Les récits proposés pour illustrer ces interactions entre les vivants et les morts sont très nombreux dans le livre de Vinciane Despret : elle a longtemps enquêté auprès de ceux qui en témoignaient. Faire « l’éthologie des morts », c’est-à-dire étudier les comportements des morts à partir des récits des vivants, tel est le projet de cette philosophe.Ce n’est pas l’objet ici de reprendre ces récits, mais ils couvrent tout le spectre des relations et des sentiments : une personne continue de parler au répondeur de son père mort (pensons à Depardieu dans Saint Amour, le film de BenoîtDelépine et Gustave Kervern), un père continue sa correspondance épistolaire avec son fils mort[10], une femme arpente plusieurs lieux dans le monde avec les chaussures de sa mère (réalisant ainsi ses vœux de voyage), une mère vient dans le rêve de sa fille pour lui dire de ne pas vendre la maison (les conseils sont plus efficaces quand ils sont donnés par un(e) défunt(e))…etc. Ou encore une personne défunte vient rappeler à quelqu’un que la vie doit continuer pour elle, et qu’elle doit cesser d’être triste ou dépressive… Dans ce dernier exemple, nous savons qu’il est difficile de reprendre le cours de la vie quand on a perdu quelqu’un, mais si c’est le mort qui nous le demande, c’est autre chose ! Comment devons-nous alors interpréter cela ? Petites combines du désir (celui de la vie qui continue), ou initiative des morts qui se font du souci à l’égard de ceux qui sont restés ?  V. Despret refuse de choisir et veut maintenir ces deux possibilités (on verra pourquoi plus loin)

Les morts accompagnent aussi les vivants…

Les tâches réalisées habituellement par les morts sont de plusieurs sortes : d'abord se rendre présents, ensuite, consoler, donner des réponses, encourager, soutenir, inviter à renouer avec quelqu’un ou avec la vie en général… Ils peuvent aussi servir d’intermédiaire pour communiquer avec d’autres morts… ou bien intervenir auprès du rêveur pour faire (ou faire faire) telle chose auprès d’un autre… Pour V. Despret, non seulement ce sont les vivants qui activent les morts, mais les morts aussi activent les vivants…Autrement dit, ce ne sont pas seulement les vivants qui donnent vie aux morts à travers leurs souvenirs, mais les morts qui agissent auprès des vivants…  Non seulement les vivants se souviennent, mais les morts veulent la plupart du temps « être souvenu » ; cette faute sémantique est volontaire et destinée à nous interroger, et même «  à nous faire trébucher » : V. Despret insiste pour nous dire que nous ne savons pas s’il s’agit de notre volonté de souvenir ou si ce sont les morts qui nous appellent, et souhaite garder ouverte la possibilité de ces deux options. Nous devons accompagner les morts, et les morts accompagner les vivants… Si nous ne prenons pas soin d’eux, ils meurent pour de bon. Ne soyons pas sourds aux murmures de leurs appels ou de leurs reproches, dit V. Despret. Quand je les oublie, le les prive du peu de réalité qu’il serait en mon pouvoir de leur conserver.  « Ne devient pas fantôme qui veut », ce qui signifie que mon imagination ne peut suffire à elle seule à les inventer. Souvent les personnes interprètent les signes de l’existence ou des intentions des morts en faisant usage de l’expression « comme si » : comme s’il voulait me faire un cadeau, comme s’il voulait amener un peu de légèreté…etc. Ce « comme si » permet d’éviter de choisir son option. On accueille ce signe et on lui répond, mais le doute continue d’accompagner l’expérience. Non par prudence mais comme artifice sémantique me permettant d’activer les deux versions ensemble…

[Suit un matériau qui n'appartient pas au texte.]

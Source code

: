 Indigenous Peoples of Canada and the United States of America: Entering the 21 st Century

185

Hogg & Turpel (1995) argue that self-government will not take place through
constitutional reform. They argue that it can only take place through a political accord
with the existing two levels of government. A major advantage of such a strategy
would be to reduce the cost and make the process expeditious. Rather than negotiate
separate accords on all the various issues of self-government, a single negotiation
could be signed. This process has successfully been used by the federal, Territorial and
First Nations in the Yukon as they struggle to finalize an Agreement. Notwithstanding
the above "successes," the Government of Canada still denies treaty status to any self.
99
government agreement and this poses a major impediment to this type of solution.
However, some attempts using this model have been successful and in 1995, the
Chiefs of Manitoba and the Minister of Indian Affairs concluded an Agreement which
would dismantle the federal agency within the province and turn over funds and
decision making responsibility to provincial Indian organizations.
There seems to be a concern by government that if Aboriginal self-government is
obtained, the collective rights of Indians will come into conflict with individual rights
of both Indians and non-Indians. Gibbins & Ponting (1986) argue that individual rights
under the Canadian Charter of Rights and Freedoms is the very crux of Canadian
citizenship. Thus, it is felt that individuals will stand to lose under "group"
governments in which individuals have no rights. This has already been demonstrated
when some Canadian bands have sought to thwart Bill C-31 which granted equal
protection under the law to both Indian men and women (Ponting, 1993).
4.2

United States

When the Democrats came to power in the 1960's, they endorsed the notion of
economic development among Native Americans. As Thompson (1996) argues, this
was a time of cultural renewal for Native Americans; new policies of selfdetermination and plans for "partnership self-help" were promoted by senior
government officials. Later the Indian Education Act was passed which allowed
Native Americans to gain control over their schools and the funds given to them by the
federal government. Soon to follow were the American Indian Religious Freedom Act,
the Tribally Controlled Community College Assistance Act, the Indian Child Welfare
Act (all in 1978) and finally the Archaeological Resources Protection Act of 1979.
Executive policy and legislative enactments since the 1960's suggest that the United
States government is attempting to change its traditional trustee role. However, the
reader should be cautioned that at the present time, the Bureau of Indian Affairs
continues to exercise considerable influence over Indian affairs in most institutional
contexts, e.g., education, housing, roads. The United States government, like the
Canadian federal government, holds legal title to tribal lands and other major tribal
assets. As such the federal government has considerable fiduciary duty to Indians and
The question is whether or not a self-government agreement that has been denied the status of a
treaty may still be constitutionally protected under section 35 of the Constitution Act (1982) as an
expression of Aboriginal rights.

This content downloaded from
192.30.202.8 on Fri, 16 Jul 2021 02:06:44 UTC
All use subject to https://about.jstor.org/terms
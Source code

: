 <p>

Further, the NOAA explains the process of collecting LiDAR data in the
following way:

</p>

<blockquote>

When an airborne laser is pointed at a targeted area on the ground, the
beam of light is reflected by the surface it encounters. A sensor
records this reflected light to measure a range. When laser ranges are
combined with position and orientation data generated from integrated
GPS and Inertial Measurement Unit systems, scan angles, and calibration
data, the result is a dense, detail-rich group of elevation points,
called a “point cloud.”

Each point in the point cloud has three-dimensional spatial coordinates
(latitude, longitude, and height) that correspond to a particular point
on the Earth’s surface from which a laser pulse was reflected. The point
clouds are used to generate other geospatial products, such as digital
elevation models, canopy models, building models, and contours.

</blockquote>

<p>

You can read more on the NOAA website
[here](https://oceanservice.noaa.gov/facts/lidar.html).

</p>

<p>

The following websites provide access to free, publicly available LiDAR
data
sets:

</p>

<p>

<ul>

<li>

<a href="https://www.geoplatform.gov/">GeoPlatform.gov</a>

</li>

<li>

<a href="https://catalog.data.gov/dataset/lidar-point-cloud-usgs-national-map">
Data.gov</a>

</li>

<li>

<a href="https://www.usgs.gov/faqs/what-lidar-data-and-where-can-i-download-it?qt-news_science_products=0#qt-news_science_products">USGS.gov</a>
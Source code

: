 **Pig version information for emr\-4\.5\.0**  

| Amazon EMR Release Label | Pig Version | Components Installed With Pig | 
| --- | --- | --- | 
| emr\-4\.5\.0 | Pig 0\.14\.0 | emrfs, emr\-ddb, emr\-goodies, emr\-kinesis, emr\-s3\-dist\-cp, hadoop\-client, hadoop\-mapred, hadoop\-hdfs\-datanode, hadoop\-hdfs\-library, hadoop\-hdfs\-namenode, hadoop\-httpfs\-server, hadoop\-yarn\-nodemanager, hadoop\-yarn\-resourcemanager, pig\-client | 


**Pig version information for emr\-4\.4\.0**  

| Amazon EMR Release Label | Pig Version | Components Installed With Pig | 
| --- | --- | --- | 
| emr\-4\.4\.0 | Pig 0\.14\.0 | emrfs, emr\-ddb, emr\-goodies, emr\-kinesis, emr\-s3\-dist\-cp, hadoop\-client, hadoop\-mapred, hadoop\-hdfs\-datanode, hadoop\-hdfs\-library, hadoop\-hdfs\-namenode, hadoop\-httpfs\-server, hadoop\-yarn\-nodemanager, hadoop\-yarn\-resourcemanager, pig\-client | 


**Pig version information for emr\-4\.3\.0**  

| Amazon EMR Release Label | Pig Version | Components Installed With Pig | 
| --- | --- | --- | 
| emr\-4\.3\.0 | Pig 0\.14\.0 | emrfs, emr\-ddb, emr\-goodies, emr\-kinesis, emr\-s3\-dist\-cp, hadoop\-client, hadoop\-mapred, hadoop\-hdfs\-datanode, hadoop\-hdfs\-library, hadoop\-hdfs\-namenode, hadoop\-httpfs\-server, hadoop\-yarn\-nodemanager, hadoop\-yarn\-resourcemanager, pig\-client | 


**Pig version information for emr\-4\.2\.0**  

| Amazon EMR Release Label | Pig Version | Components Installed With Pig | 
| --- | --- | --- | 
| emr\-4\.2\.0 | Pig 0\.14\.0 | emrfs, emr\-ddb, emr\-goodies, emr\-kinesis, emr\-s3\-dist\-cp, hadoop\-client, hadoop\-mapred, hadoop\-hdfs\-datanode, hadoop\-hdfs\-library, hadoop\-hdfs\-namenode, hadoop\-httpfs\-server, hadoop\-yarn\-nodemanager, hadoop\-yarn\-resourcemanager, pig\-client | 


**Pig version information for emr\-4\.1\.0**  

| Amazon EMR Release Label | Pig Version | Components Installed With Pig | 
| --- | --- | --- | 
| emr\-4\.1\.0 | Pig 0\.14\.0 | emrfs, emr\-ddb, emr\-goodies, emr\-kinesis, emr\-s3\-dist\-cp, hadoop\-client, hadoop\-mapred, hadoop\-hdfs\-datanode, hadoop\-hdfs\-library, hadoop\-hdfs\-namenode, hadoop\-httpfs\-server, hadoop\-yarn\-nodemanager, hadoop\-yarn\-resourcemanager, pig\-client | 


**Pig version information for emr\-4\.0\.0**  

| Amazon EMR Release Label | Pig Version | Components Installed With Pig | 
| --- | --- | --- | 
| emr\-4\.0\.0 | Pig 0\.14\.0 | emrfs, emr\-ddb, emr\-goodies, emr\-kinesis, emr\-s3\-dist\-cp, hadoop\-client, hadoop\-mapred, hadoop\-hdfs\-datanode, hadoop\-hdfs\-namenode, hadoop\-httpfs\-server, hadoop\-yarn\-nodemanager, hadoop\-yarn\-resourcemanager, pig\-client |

Les morts nous commandent parfois…

Les morts sont quelque fois «  à l’œuvre », et nous les reconvoquonssouvent parce que « tous les comptes ne sont pas réglés », aussi bien inter-personnellement que collectivement. Ceux qui meurent nous interrogent indirectement et réactivent les obligations (passées mais aussi futures) que nous pensons avoir vis-à-vis d’eux, nos responsabilités ou culpabilités. Ainsi, il arrive fréquemment que les morts nous « commandent » telle ou telle chose, tels ou tels action ou comportement. Autrement dit, « la vie continue » d’une certaine façon entre les vivants et les morts. Vinciane Despret refuse de trancher la question de savoir si ces manifestations sont des productions psychiques subjectives et donc imaginaires, ou si au contraire elles expriment la réalité de l’existence effective des morts… Le regard qu’elle souhaite porter est un regard d’ethnologue qui suspend tout jugement d’existence et s’intéresse seulement à la signification profonde de ces histoires. Cette signification est la suivante : nous aidons ainsi les morts à devenir ce qu’ils sont, nous ne les inventons pas, nous ne les tirons pas du néant. Ils ont « leur propre éclat de réalité »… Leur présence est effective, même si elle est différente de celle d’une montagne ou d’un mouton, ou de celle d’un personnage de fiction. Tous existent, mais sur des modes d’existence ou « manière d’être » propres. Ainsi par exemple, le fantôme est défini comme « un être en attente de qualification » par l’anthropologue spécialiste en fantôme Gregory Delaplace. Les fantômes réclament que des rituels ou des mécanismes de réparation soient mis en place à l’égard de ce qui leur est dû…Telle est en effet la signification du fantôme, indépendamment de la question de savoir s’il y a ou non des fantômes…  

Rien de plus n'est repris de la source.